Having agilely passed parking spaces for disabled a sportive “T-Bird” has come to a halt. The door opened slightly to reveal first one crutch, then another. The driver was hidden behind the door, but eventually one small shoe followed by the other appeared, the door opened widely and I saw an old crone, I mean, an old lady, hunched and barely higher than her sticks. She slammed the door and hobbled towards the post office, expertly and swiftly moving forward slightly first one crutch, then the other, right little foot, then the left one – one, two, step by step.

– I know her. – Linda remarked, when the door after her closed. – Miss Goldwater is a member of our book circle at the library. She is almost deaf, but never misses a meeting. And she lives right where you jog in the morning, over the ravine. She sees everything and nothing slips her.

– So she is the one who calls police if anyone on the beach is wearing too scarce trunks?

– Many of us are doing it – Linda smiled. – Depends on the trunks, though.

But we didn’t finish our exchange.

Miss Goldwater made it back to the car. She opened the door, threw the crutches in. Then she placed herself at the driver’s seat, started the engine, and pushed the gas pedal so vehemently, that Linda even whistled.

– Were her ancestors pirates or congressmen?

– Yes… - Linda said thoughtfully. – Well, my own name-sake Johnson was no better than Barry Goldwater, although he won with big margin. I have another concern, though. She does not have any heirs. I mean, not in terms of inheritance, but in terms of trunks.


– The secret of longevity ... – Linda paused for a second. – It is right what you were talking about – we live separately from kids, cope with this life on our own, keep our home and lawn in order; and if we are strong enough – we also take care of the beach and of the beach-goers morality. A clean beach will tell you more about a country that one hundred politicians.

By the way, I think I have mentioned it – an American buys a “life pass” – for 10 dollars, for the whole life – and to many museums as well! A good incentive to live longer!


Dorothy


Linda has two sons and a daughter. Huge Bob and Jack and miniature Dorothy. Linda and her daughter are what my grandma would call zwei-pair, that is, they look alike, and have similar dispositions. Linda-2 lives with her husband and children near New York, in a big three-story mansion in the woods.

We just dropped at her on the eve of her husband’s birthday.
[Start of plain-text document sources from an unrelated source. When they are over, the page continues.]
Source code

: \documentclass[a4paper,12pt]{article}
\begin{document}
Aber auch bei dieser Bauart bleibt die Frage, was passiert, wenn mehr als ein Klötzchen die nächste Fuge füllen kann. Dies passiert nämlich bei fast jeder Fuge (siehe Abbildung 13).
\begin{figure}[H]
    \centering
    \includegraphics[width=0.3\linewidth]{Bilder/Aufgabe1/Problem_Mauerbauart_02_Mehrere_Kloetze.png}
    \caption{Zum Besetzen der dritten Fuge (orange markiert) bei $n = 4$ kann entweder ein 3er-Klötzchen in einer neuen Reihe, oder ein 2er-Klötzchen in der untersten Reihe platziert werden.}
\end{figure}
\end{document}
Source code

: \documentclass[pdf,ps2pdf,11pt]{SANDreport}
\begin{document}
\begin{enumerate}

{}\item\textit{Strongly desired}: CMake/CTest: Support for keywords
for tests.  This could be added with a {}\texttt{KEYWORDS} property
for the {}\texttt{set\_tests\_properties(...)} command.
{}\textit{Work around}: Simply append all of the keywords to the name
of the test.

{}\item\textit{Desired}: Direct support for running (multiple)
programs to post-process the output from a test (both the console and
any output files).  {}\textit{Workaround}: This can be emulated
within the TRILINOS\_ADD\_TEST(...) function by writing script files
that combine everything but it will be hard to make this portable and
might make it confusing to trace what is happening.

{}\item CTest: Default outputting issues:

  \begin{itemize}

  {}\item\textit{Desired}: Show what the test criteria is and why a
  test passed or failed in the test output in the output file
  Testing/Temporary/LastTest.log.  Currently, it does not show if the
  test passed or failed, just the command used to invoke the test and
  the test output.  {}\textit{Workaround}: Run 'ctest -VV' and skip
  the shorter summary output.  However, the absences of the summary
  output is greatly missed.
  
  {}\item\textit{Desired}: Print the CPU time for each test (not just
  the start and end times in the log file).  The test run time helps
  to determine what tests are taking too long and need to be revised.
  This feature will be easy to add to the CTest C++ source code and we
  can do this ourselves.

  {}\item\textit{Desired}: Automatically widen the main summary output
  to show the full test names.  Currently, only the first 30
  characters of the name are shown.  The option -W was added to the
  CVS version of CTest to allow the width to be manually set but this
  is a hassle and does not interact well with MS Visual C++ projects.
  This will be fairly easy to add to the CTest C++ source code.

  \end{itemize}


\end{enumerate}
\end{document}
It was, though, all planned by her and her mom. It was the only available day in Dorothy’s busy schedule. Tomorrow – Ron’s birthday, in three days – important trip to Europe – four countries in five days. As a top-manager of one of the largest tobacco companies in the world she has to get ready. Linda talked about her daughter with pride. “Planning is her real forte. After all, they still do teach something in Harvard!”
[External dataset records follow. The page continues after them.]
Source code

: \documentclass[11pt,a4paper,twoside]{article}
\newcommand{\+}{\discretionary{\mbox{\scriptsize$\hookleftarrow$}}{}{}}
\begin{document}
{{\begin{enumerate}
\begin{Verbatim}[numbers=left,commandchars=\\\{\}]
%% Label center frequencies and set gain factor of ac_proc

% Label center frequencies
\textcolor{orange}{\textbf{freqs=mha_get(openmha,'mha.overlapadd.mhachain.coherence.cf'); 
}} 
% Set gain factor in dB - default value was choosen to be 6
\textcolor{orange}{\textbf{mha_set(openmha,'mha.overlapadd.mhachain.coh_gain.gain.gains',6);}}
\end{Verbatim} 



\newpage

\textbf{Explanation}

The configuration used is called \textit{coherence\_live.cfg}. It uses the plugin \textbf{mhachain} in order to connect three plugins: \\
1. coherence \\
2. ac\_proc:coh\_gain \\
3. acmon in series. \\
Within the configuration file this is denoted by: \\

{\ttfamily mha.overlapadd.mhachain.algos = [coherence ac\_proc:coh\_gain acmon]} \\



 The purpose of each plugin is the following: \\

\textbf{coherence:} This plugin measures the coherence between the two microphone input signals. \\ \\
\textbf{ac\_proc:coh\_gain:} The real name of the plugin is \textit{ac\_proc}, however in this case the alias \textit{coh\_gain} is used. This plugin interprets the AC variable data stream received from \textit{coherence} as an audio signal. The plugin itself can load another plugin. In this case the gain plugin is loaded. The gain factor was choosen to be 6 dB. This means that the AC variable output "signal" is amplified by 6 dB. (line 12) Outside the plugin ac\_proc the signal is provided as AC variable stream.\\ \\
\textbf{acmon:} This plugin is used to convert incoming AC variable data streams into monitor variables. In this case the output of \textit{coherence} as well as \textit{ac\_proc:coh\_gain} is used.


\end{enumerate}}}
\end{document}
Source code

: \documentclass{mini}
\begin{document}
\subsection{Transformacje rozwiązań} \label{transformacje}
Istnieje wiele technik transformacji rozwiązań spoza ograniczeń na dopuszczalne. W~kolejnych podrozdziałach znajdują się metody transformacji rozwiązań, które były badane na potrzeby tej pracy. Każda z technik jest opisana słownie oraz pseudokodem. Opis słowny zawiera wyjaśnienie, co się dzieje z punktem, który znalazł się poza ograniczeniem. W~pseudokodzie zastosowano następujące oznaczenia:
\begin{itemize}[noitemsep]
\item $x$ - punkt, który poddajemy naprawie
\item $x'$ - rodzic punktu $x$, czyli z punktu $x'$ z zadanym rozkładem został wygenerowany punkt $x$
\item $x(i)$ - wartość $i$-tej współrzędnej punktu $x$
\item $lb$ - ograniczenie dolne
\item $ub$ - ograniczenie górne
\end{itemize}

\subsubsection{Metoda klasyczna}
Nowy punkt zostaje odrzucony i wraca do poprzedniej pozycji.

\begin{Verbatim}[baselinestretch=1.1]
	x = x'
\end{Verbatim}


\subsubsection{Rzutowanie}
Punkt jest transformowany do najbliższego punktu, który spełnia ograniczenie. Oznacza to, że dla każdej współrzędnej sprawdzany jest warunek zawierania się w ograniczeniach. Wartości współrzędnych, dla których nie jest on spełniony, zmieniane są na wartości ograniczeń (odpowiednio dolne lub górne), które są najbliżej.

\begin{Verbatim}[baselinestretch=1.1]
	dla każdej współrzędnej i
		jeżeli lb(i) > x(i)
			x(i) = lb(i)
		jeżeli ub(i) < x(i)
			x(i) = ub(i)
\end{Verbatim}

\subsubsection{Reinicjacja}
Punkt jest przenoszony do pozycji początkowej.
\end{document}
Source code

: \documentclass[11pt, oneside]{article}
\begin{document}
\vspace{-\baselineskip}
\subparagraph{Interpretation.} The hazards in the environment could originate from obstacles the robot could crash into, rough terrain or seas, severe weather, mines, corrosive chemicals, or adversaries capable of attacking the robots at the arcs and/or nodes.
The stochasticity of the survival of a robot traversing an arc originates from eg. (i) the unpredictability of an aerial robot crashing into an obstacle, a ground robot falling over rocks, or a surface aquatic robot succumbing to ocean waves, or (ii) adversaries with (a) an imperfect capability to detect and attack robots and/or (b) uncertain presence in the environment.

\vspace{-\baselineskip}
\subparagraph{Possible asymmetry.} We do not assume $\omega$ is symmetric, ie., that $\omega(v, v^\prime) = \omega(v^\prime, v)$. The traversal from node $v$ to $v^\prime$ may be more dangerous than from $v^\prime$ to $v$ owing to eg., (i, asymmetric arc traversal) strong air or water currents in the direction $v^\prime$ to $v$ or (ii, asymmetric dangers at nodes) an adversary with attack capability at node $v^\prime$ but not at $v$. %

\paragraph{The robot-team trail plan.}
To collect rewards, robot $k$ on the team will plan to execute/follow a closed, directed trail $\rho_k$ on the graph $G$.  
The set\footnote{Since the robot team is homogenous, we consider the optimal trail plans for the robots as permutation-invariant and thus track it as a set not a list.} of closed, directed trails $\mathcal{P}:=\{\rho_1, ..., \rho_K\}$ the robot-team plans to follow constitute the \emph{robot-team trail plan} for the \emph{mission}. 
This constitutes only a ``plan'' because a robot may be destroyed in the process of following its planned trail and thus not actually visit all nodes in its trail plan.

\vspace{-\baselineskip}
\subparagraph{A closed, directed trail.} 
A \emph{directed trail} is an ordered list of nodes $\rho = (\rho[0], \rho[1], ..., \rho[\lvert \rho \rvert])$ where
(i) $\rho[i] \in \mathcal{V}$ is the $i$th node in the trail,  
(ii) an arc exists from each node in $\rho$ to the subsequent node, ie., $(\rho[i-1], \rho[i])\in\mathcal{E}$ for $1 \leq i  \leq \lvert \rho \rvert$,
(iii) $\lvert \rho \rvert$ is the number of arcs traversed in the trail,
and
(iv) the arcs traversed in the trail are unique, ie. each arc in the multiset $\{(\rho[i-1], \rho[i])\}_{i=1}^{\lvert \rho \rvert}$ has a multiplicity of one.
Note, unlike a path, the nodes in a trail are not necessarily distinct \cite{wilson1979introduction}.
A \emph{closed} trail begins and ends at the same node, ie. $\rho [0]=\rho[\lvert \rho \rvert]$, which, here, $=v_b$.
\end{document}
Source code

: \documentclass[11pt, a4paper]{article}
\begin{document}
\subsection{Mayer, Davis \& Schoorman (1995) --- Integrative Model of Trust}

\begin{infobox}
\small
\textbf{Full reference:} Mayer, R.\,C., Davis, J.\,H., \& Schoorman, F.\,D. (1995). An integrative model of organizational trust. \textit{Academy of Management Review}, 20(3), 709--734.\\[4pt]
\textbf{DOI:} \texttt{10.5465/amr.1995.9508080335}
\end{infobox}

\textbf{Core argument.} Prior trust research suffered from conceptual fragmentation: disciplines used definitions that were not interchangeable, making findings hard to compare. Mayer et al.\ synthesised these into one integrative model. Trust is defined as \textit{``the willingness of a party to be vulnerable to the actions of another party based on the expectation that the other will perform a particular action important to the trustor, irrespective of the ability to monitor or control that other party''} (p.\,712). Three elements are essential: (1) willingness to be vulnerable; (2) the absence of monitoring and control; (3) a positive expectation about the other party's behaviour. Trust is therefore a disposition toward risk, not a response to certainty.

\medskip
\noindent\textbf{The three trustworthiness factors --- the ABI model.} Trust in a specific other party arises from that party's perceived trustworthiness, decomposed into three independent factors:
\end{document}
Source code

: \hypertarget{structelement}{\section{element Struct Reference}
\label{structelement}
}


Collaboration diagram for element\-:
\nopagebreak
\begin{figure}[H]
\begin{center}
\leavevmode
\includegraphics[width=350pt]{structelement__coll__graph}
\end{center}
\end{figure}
We were greeted at the gates – the grand-kids hang on Linda, bombarding her with questions and giving us stray glances, while Dorothy, red-cheeked and obviously pregnant – looking forward to a boy! – took us around the house.

Then, in 1997, few people knew about “smart houses” and Dory sincerely admired Ron for having devised and installed energy-and water-saving systems, video-surveillance and guard, demonstrated the system of pool cleaning and heating, closets no smaller than kids’ rooms, and, finally, took us to the kitchen and showed us such modern appliances that my wife was struck dumb and only moaned quietly.

– Tomorrow we host 17 persons, – she told us, wearing an apron and glancing at the window, waiting for her husband to arrive. – Here is Ron! – and the girls ran out to meet their father.

Of medium stature, stocky, he arrived at the threshold, and giving a careful hug to his dear wife, started talking about the Joyces, who, as usual, have mixed everything up and have called to apologize for not being able to fly out today due to some problems in Chicago airport, and when I told them that we expected them tomorrow – you can’t imagine how happy they were.

You will like them, – she said, and we understood we were among the invited, too.

Ron changed and came down to help. “Ron has Italian background. His pasta and barbecue, oh! – Yummy!” At that moment the phone rang.

– Dory, it’s for you. Your boss. – Ron whispered passing her the receiver. And she was immediately absorbed in the conversation. On finishing it she even snapped her fingers – just like Linda – Yes, I’ve got one more region – Norway, the fifth country, but I’ll have to fly out tomorrow. What do you think of that, honey? Shall I take it?

– Of course, considering that you have agreed already. No problem, we’ll move it to the next week. I’ll call the guests, and you go get ready.


– New region – Linda clarified – means twenty thousand more. Not bad as an addition to 120 Dory is paid already.

– Per year? – I wondered.

– Per month. Dory’s salary is only slightly lower than Ron’s income from his African business. The family is growing; the expenses are big, both for the house, and for the kids’ education. But I think, after her son I born, she will quit to take care of the children.

– Quit?! With such salary? – we could not believe it, and, as it turned out, we were right. – Dory stayed at work for two more years, but after the birth of the fifth child – a boy, once again! – she quit, and got engaged in kids’ upbringing and charity.


Half-teaspoon


If you divide a tea-spoon into two halves and cut one of them off, you will end up with half-teaspoon. I would never believe something like that is possible and bought it right away, without bargaining. It turned out that the piece was manufactured early in the last century. Linda was reserved in her appreciation of the purchase. – Yes, it’s funny, it’s cool – while I could not let it go, examining it and playing with it.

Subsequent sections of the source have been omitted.